A POINT TOMBE
A POINT TOMBE
Aussitôt les femmes quittèrent la cuisine. Lucien se sentit livré à son père, à la nuit, et songeant à la mort à l’aube sur un proverbe, il se mit à pleurer. (Marcel Aymé, Le proverbe in Le passe-muraille, Folio, p.114)
Les femmes viennent d’être chassées de leur territoire domestique (la cuisine) par le père de Lucien. C’est que l’affaire est sérieuse. Il s’agit de réfléchir.
Le môme Lucien est ainsi soudainement plongé dans un espace inhabituel : la nuit du père, la nuit où le père prend des décisions.
Il ne s’agit là pourtant que d’un simple devoir d’école - l’explication du célèbre « Rien ne sert de courir, il faut partir à point » - mais ce devoir, justement ce devoir, avec ce qu’il suppose de réflexion sur la dimension sociale de l’espace et du temps, oblige l’enfant à prendre conscience qu’effectivement le temps passe, avec sa charge de nuit, et la mort au bout.

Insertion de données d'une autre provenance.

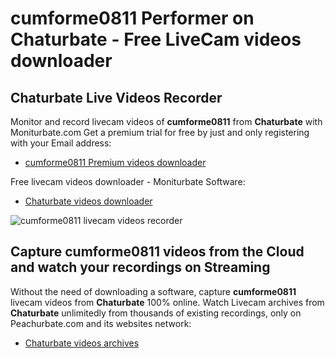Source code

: # cumforme0811 Performer on Chaturbate - Free LiveCam videos downloader

## Chaturbate Live Videos Recorder

Monitor and record livecam videos of **cumforme0811** from **Chaturbate** with Moniturbate.com
Get a premium trial for free by just and only registering with your Email address:
* [cumforme0811 Premium videos downloader](https://moniturbate.com/request-demo-licence-key.html)

Free livecam videos downloader - Moniturbate Software:
* [Chaturbate videos downloader](https://moniturbate.com/moniturbate-download-software.html)

![cumforme0811 livecam videos recorder](https://peachurnet.com/templates/moniturbate-software.png)


## Capture cumforme0811 videos from the Cloud and watch your recordings on Streaming

Without the need of downloading a software, capture **cumforme0811** livecam videos from **Chaturbate** 100% online.
Watch Livecam archives from **Chaturbate** unlimitedly from thousands of existing recordings, only on Peachurbate.com and its websites network:
* [Chaturbate videos archives](https://peachurnet.com/)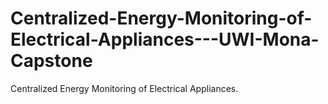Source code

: # Centralized-Energy-Monitoring-of-Electrical-Appliances---UWI-Mona-Capstone
Centralized Energy Monitoring of Electrical Appliances. 
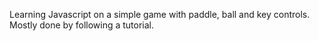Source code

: Learning Javascript on a simple game with paddle, ball and key controls.
Mostly done by following a tutorial.
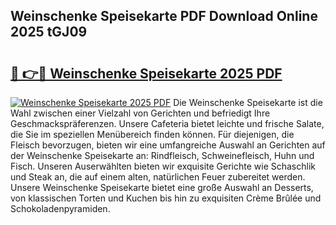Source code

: ## Weinschenke Speisekarte PDF Download Online 2025 tGJ09

# <h2><a href="http://gc7j2bu.nevu.top/?p=Weinschenke+Speisekarte">🔗 👉🔴 Weinschenke Speisekarte 2025 PDF</a></h2>

[![Weinschenke Speisekarte 2025 PDF](https://i.imgur.com/dBaPXMq.png)](http://gc7j2bu.nevu.top/?p=Weinschenke+Speisekarte)
Die Weinschenke Speisekarte ist die Wahl zwischen einer Vielzahl von Gerichten und befriedigt Ihre Geschmackspräferenzen. Unsere Cafeteria bietet leichte und frische Salate, die Sie im speziellen Menübereich finden können. Für diejenigen, die Fleisch bevorzugen, bieten wir eine umfangreiche Auswahl an Gerichten auf der Weinschenke Speisekarte an: Rindfleisch, Schweinefleisch, Huhn und Fisch. Unseren Auserwählten bieten wir exquisite Gerichte wie Schaschlik und Steak an, die auf einem alten, natürlichen Feuer zubereitet werden. Unsere Weinschenke Speisekarte bietet eine große Auswahl an Desserts, von klassischen Torten und Kuchen bis hin zu exquisiten Crème Brûlée und Schokoladenpyramiden.
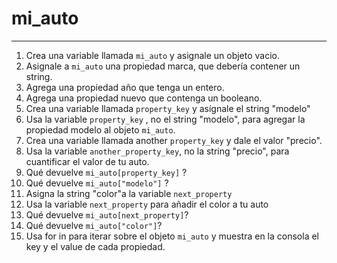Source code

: # mi_auto
___

1. Crea una variable llamada ``mi_auto`` y asignale un objeto vacio.
2. Asignale a ``mi_auto`` una propiedad marca, que debería contener un string.
3. Agrega una propiedad año que tenga un entero.
4. Agrega una propiedad nuevo que contenga un booleano.
5. Crea una variable llamada ``property_key`` y asígnale el string "modelo"
6. Usa la variable ``property_key`` , no el string "modelo", para agregar la propiedad modelo al objeto ``mi_auto``.
7. Crea una variable llamada another ``property_key`` y dale el valor "precio".
8. Usa la variable ``another_property_key``, no la string "precio", para cuantificar el valor de tu auto.
9. Qué devuelve ``mi_auto[property_key]`` ?
10. Qué devuelve ``mi_auto["modelo"]`` ?
11. Asigna la string "color"a la variable ``next_property``
12. Usa la variable ``next_property`` para añadir el color a tu auto
13. Qué devuelve ``mi_auto[next_property]``?
14. Qué devuelve ``mi_auto["color"]``?
15. Usa for in para iterar sobre el objeto ``mi_auto`` y muestra en la consola el key y el value de cada propiedad.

Songer à la mort à l’aube sur un proverbe : voilà qui peut faire pleurer puisqu’il est vrai qu’en fin de compte nous mourons tous sur un présent de vérité générale : Tous les hommes sont mortels. Rien ne sert donc de courir. Et nous finissons tous par partir, une nuit ou l’autre, à point tombé.